[Stored data entries]
------------------------------------------------------------

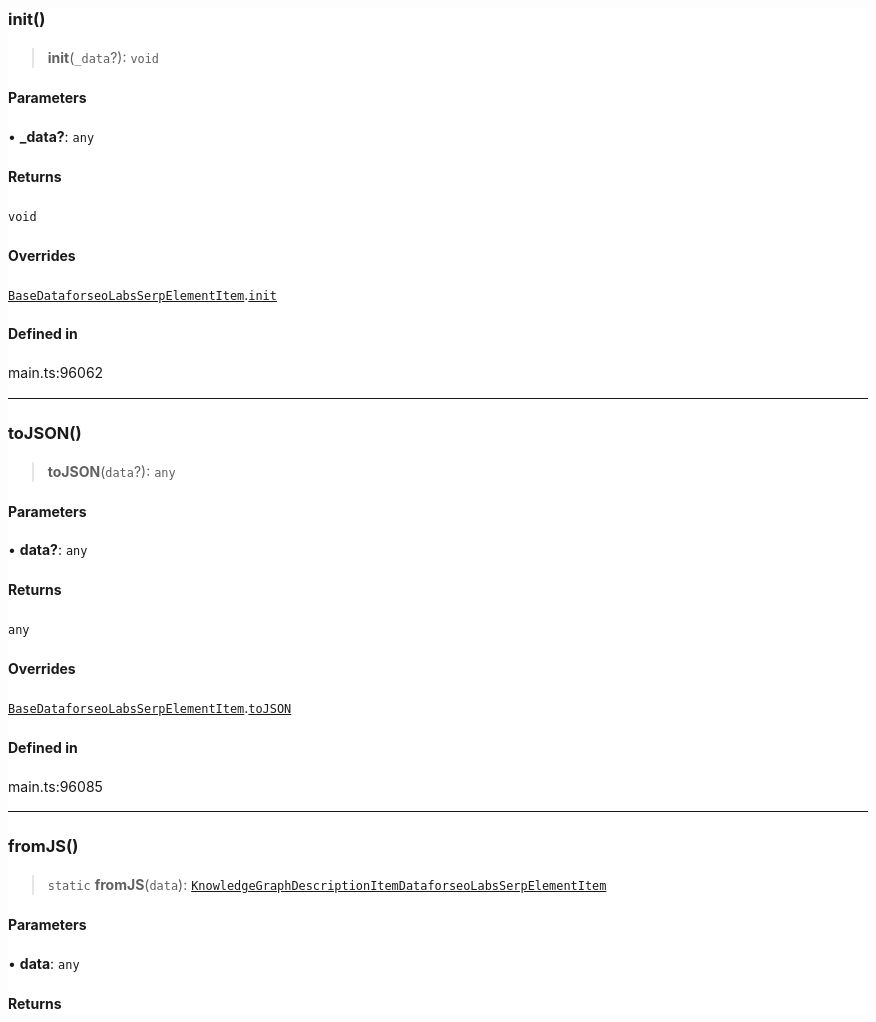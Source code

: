 ### init()

> **init**(`_data`?): `void`

#### Parameters

• **\_data?**: `any`

#### Returns

`void`

#### Overrides

[`BaseDataforseoLabsSerpElementItem`](BaseDataforseoLabsSerpElementItem.md).[`init`](BaseDataforseoLabsSerpElementItem.md#init)

#### Defined in

main.ts:96062

***

### toJSON()

> **toJSON**(`data`?): `any`

#### Parameters

• **data?**: `any`

#### Returns

`any`

#### Overrides

[`BaseDataforseoLabsSerpElementItem`](BaseDataforseoLabsSerpElementItem.md).[`toJSON`](BaseDataforseoLabsSerpElementItem.md#tojson)

#### Defined in

main.ts:96085

***

### fromJS()

> `static` **fromJS**(`data`): [`KnowledgeGraphDescriptionItemDataforseoLabsSerpElementItem`](KnowledgeGraphDescriptionItemDataforseoLabsSerpElementItem.md)

#### Parameters

• **data**: `any`

#### Returns
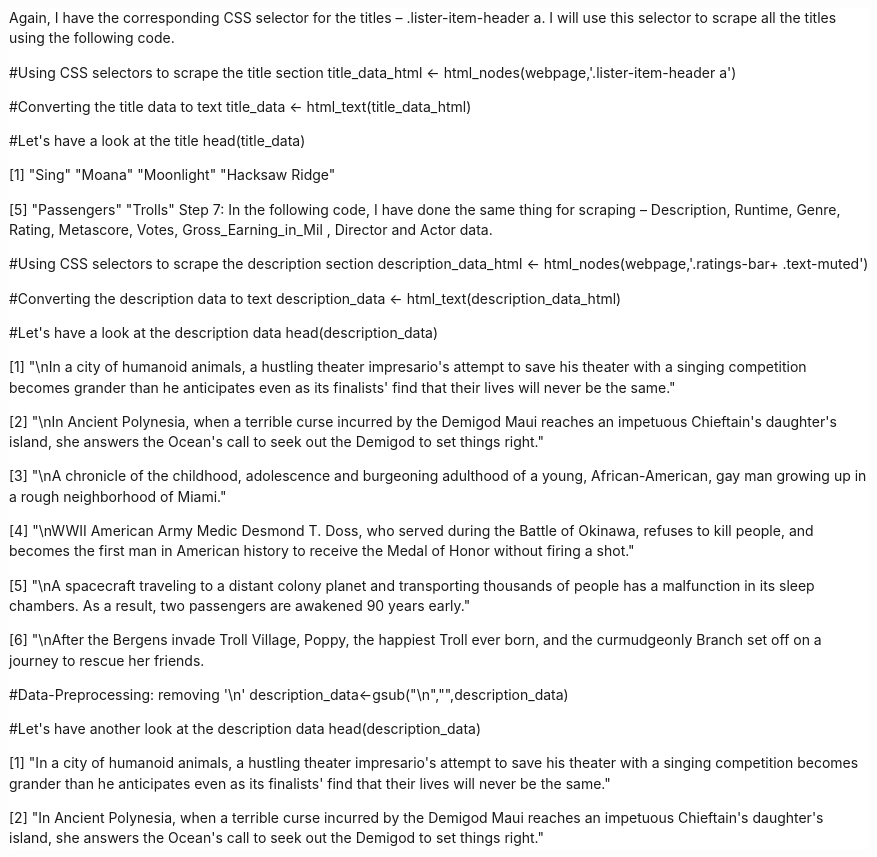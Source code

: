 Again, I have the corresponding CSS selector for the titles – .lister-item-header a. I will use this selector to scrape all the titles using the following code.

#Using CSS selectors to scrape the title section
title_data_html <- html_nodes(webpage,'.lister-item-header a')

#Converting the title data to text
title_data <- html_text(title_data_html)

#Let's have a look at the title
head(title_data)

[1] "Sing"          "Moana"         "Moonlight"     "Hacksaw Ridge"

[5] "Passengers"    "Trolls"
Step 7: In the following code, I have done the same thing for scraping – Description, Runtime, Genre, Rating, Metascore, Votes, Gross_Earning_in_Mil , Director and Actor data.

#Using CSS selectors to scrape the description section
description_data_html <- html_nodes(webpage,'.ratings-bar+ .text-muted')

#Converting the description data to text
description_data <- html_text(description_data_html)

#Let's have a look at the description data
head(description_data)

[1] "\nIn a city of humanoid animals, a hustling theater impresario's attempt to save his theater with a singing competition becomes grander than he anticipates even as its finalists' find that their lives will never be the same."

[2] "\nIn Ancient Polynesia, when a terrible curse incurred by the Demigod Maui reaches an impetuous Chieftain's daughter's island, she answers the Ocean's call to seek out the Demigod to set things right."

[3] "\nA chronicle of the childhood, adolescence and burgeoning adulthood of a young, African-American, gay man growing up in a rough neighborhood of Miami."

[4] "\nWWII American Army Medic Desmond T. Doss, who served during the Battle of Okinawa, refuses to kill people, and becomes the first man in American history to receive the Medal of Honor without firing a shot."

[5] "\nA spacecraft traveling to a distant colony planet and transporting thousands of people has a malfunction in its sleep chambers. As a result, two passengers are awakened 90 years early."

[6] "\nAfter the Bergens invade Troll Village, Poppy, the happiest Troll ever born, and the curmudgeonly Branch set off on a journey to rescue her friends.

#Data-Preprocessing: removing '\n'
description_data<-gsub("\n","",description_data)

#Let's have another look at the description data 
head(description_data)

[1] "In a city of humanoid animals, a hustling theater impresario's attempt to save his theater with a singing competition becomes grander than he anticipates even as its finalists' find that their lives will never be the same."

[2] "In Ancient Polynesia, when a terrible curse incurred by the Demigod Maui reaches an impetuous Chieftain's daughter's island, she answers the Ocean's call to seek out the Demigod to set things right."
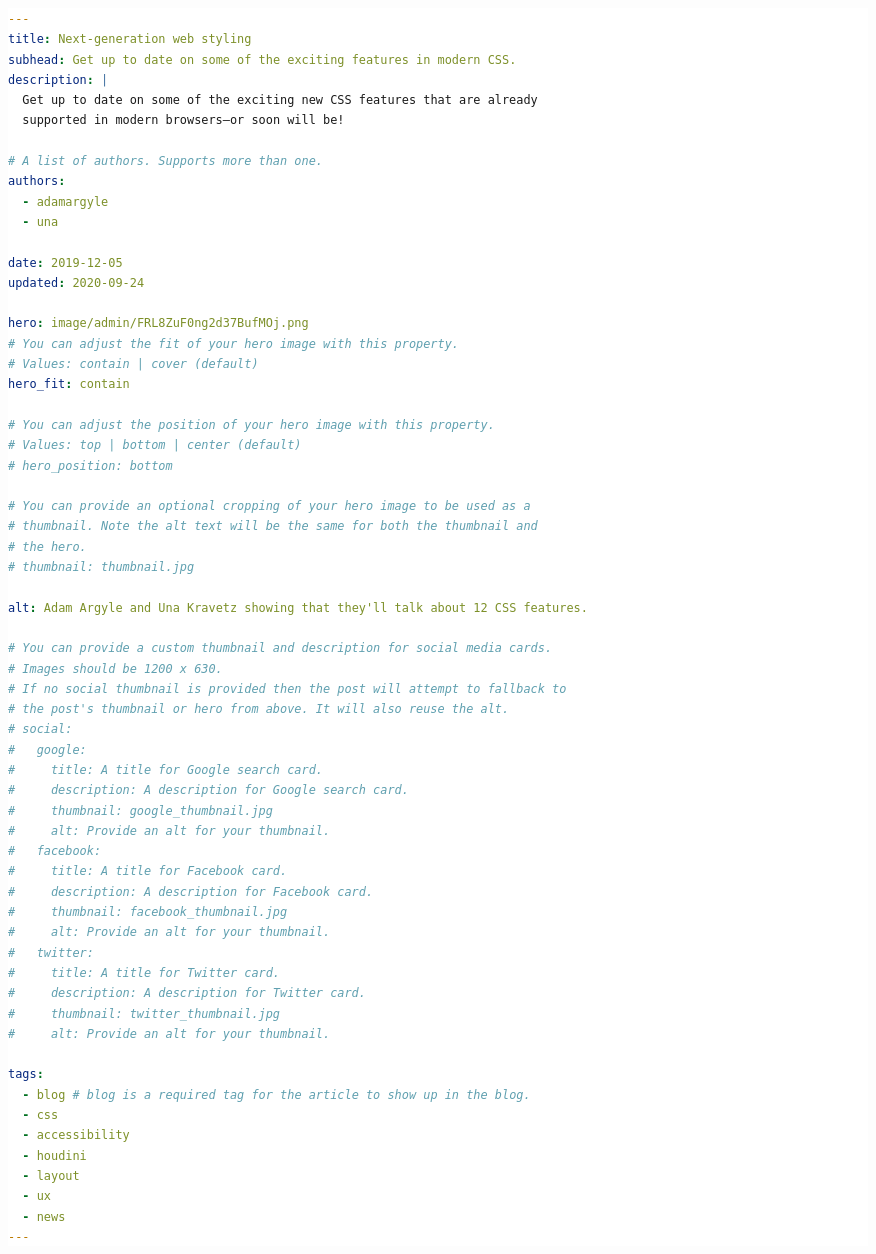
 ```yaml
---
title: Next-generation web styling
subhead: Get up to date on some of the exciting features in modern CSS.
description: |
  Get up to date on some of the exciting new CSS features that are already
  supported in modern browsers—or soon will be!

# A list of authors. Supports more than one.
authors:
  - adamargyle
  - una

date: 2019-12-05
updated: 2020-09-24

hero: image/admin/FRL8ZuF0ng2d37BufMOj.png
# You can adjust the fit of your hero image with this property.
# Values: contain | cover (default)
hero_fit: contain

# You can adjust the position of your hero image with this property.
# Values: top | bottom | center (default)
# hero_position: bottom

# You can provide an optional cropping of your hero image to be used as a
# thumbnail. Note the alt text will be the same for both the thumbnail and
# the hero.
# thumbnail: thumbnail.jpg

alt: Adam Argyle and Una Kravetz showing that they'll talk about 12 CSS features.

# You can provide a custom thumbnail and description for social media cards.
# Images should be 1200 x 630.
# If no social thumbnail is provided then the post will attempt to fallback to
# the post's thumbnail or hero from above. It will also reuse the alt.
# social:
#   google:
#     title: A title for Google search card.
#     description: A description for Google search card.
#     thumbnail: google_thumbnail.jpg
#     alt: Provide an alt for your thumbnail.
#   facebook:
#     title: A title for Facebook card.
#     description: A description for Facebook card.
#     thumbnail: facebook_thumbnail.jpg
#     alt: Provide an alt for your thumbnail.
#   twitter:
#     title: A title for Twitter card.
#     description: A description for Twitter card.
#     thumbnail: twitter_thumbnail.jpg
#     alt: Provide an alt for your thumbnail.

tags:
  - blog # blog is a required tag for the article to show up in the blog.
  - css
  - accessibility
  - houdini
  - layout
  - ux
  - news
---
```
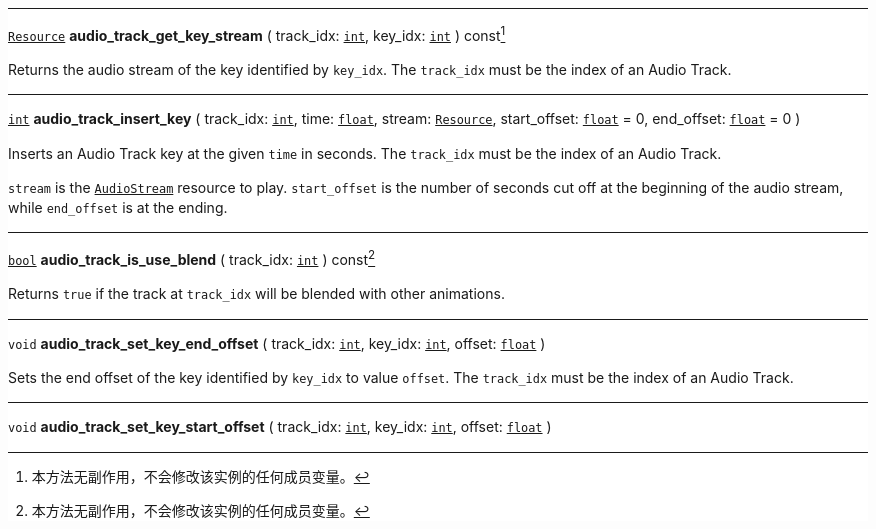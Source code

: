 

---

<div id="_class_animation_method_audio_track_get_key_stream"></div>

[`Resource`](class_resource.md) **audio_track_get_key_stream** ( track_idx: [`int`](class_int.md), key_idx: [`int`](class_int.md) ) const[^const]<div id="class_animation_method_audio_track_get_key_stream"></div>

Returns the audio stream of the key identified by `key_idx`. The `track_idx` must be the index of an Audio Track.



---

<div id="_class_animation_method_audio_track_insert_key"></div>

[`int`](class_int.md) **audio_track_insert_key** ( track_idx: [`int`](class_int.md), time: [`float`](class_float.md), stream: [`Resource`](class_resource.md), start_offset: [`float`](class_float.md) = 0, end_offset: [`float`](class_float.md) = 0 )<div id="class_animation_method_audio_track_insert_key"></div>

Inserts an Audio Track key at the given `time` in seconds. The `track_idx` must be the index of an Audio Track.

 `stream` is the [`AudioStream`](class_audiostream.md) resource to play. `start_offset` is the number of seconds cut off at the beginning of the audio stream, while `end_offset` is at the ending.



---

<div id="_class_animation_method_audio_track_is_use_blend"></div>

[`bool`](class_bool.md) **audio_track_is_use_blend** ( track_idx: [`int`](class_int.md) ) const[^const]<div id="class_animation_method_audio_track_is_use_blend"></div>

Returns `true` if the track at `track_idx` will be blended with other animations.



---

<div id="_class_animation_method_audio_track_set_key_end_offset"></div>

`void` **audio_track_set_key_end_offset** ( track_idx: [`int`](class_int.md), key_idx: [`int`](class_int.md), offset: [`float`](class_float.md) )<div id="class_animation_method_audio_track_set_key_end_offset"></div>

Sets the end offset of the key identified by `key_idx` to value `offset`. The `track_idx` must be the index of an Audio Track.



---

<div id="_class_animation_method_audio_track_set_key_start_offset"></div>

`void` **audio_track_set_key_start_offset** ( track_idx: [`int`](class_int.md), key_idx: [`int`](class_int.md), offset: [`float`](class_float.md) )<div id="class_animation_method_audio_track_set_key_start_offset"></div>


[^virtual]: 本方法通常需要用户覆盖才能生效。
[^const]: 本方法无副作用，不会修改该实例的任何成员变量。
[^vararg]: 本方法除了能接受在此处描述的参数外，还能够继续接受任意数量的参数。
[^constructor]: 本方法用于构造某个类型。
[^static]: 调用本方法无需实例，可直接使用类名进行调用。
[^operator]: 本方法描述的是使用本类型作为左操作数的有效运算符。
[^bitfield]: 这个值是由下列位标志构成位掩码的整数。
[^void]: 无返回值。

------------------------------------------------------------

DESCRIPTION OF THE TASK –
Copy the lines from the entries above in which the word "hustling" appears.

RESPONSE TO THIS TASK –
[1] "\nIn a city of humanoid animals, a hustling theater impresario's attempt to save his theater with a singing competition becomes grander than he anticipates even as its finalists' find that their lives will never be the same."
[1] "In a city of humanoid animals, a hustling theater impresario's attempt to save his theater with a singing competition becomes grander than he anticipates even as its finalists' find that their lives will never be the same."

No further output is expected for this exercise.